Writer: Christine Mary Dunford (adapted from the book by Lisa Genova)
Director: David Grindley
Reviewer: Joan Phillips
Dementia can seem one of nature’s cruelest conditions. Young on-set Alzheimer’s is even more vicious.
Lisa Genova’s book Still Alice, published in 2007, was first adapted for the stage by Christine Mary Dunford before it was then made into an academy award winning film, starring Julianne Moore.
Genova’s central character, Alice Howland, is a world-renowned Harvard psychologist and linguistic expert. Married to another successful academic, the couple has two grown-up children, Lydia and Thomas.
We are introduced to Alice at the top of her game. She shares the thrill of teaching and the adrenalin rush from performing in her talks around the academic world. But Alice has noticed some forgetfulness, struggles for the right words and unexplained disorientation. Small things at first, but the frequency and situations becoming increasingly compromising. Eventually, she refers herself for medical advise possibly hoping for some condition relating to menopause. However, she is confronted with the devastating diagnosis that will overturn her life, and that of those around her.

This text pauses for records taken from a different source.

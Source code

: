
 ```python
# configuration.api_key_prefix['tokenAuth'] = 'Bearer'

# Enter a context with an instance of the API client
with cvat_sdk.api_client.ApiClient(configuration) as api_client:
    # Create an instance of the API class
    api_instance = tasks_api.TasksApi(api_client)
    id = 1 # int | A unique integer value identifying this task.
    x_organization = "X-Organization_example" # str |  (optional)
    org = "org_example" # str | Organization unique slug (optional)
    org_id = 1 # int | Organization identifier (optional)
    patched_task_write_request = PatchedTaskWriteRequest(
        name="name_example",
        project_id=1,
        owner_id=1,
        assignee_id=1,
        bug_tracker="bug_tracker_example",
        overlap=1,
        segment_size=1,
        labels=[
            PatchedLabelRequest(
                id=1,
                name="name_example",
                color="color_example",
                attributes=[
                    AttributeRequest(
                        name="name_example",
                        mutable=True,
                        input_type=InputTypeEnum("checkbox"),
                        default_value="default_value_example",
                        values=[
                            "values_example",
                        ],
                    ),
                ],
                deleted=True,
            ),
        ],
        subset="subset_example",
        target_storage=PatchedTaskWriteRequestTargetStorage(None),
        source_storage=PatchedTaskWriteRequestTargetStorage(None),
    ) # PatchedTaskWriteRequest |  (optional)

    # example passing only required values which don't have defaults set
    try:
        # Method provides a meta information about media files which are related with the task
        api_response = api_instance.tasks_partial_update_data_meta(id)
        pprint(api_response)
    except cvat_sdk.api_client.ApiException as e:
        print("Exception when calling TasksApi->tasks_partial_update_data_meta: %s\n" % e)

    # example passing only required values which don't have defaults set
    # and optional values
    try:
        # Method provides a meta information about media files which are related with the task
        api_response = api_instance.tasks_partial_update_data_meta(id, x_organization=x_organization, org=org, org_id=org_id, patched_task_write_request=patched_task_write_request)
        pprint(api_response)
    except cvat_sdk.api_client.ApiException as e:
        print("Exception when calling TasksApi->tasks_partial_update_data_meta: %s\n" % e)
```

Sharon Small plays Alice with the greatest sensitivity. Ingeniously, in Dunford’s adaptation, this ‘real Alice’ is accompanied throughout by Eva Pope’s, completely convincing, ‘other Alice’. Unreal, but totally believable, as Alice’s subconscious inner-self, Pope’s Alice is not yet affected by the deterioration of the mind of Small’s Alice. This ‘other’ voice providing the reassurances and reminders the ‘real’ Alice craves. It’s a stark contrast to the family’s initial response as they seem so many steps behind comprehending her disease and the support she needs.
Jonathan Fensom’s set is a cluttered, busy home. A comfortable, yet chaotic, domestic base through which the couple passes as they conduct their active professional lives. As Alice’s mind starts its decay the set becomes a metaphor for her state of mind. Bit by bit furniture, then rooms, are rolled out of sight until, in the final scene, the stage is stripped bare except two small chairs in which Alice and John try to hold on to anything they can retain of their lives. It’s a little obvious, but the point is well made, as the layers of Alice’s mind are stripped away, thus the many complex and interconnected strands of their daily life is ripped apart, to reveal a couple only able to hold hands as a way of keeping their connection.
It is in the later stages of this play that it really starts to take hold of your emotions. Initially the whole feels rather episodic and a little expositional to explain the bleak facts but as the play concentrates on how the relationships between the key characters change it really evolves into something more deeply engaging. The relationship with the son is underdeveloped, with Lydia we only latterly see some real empathy develop. Martin Marquez’s John manages the tricky task of keeping our sympathy while he struggles to balance his wife’s, and his own interests (not necessarily the same). What pulls at the heartstrings is watching even Pope’s Alice finally unable to withstand the forces unwrapping her mind. Ultimately even she gives in to this cruel condition and can no longer support her ‘real’ self.
It’s a miserable subject but Still Alice is not depressing at all. It doesn’t let us off the hook. There is no happy ending. But we do witness a sensitive and compassionate insight into a condition that is very likely to brush all our lives in some way which we would all benefit from understanding. It has its shortfalls, but is a great example of how to tell a good story, and good theatre can engage our attention, helping our understanding.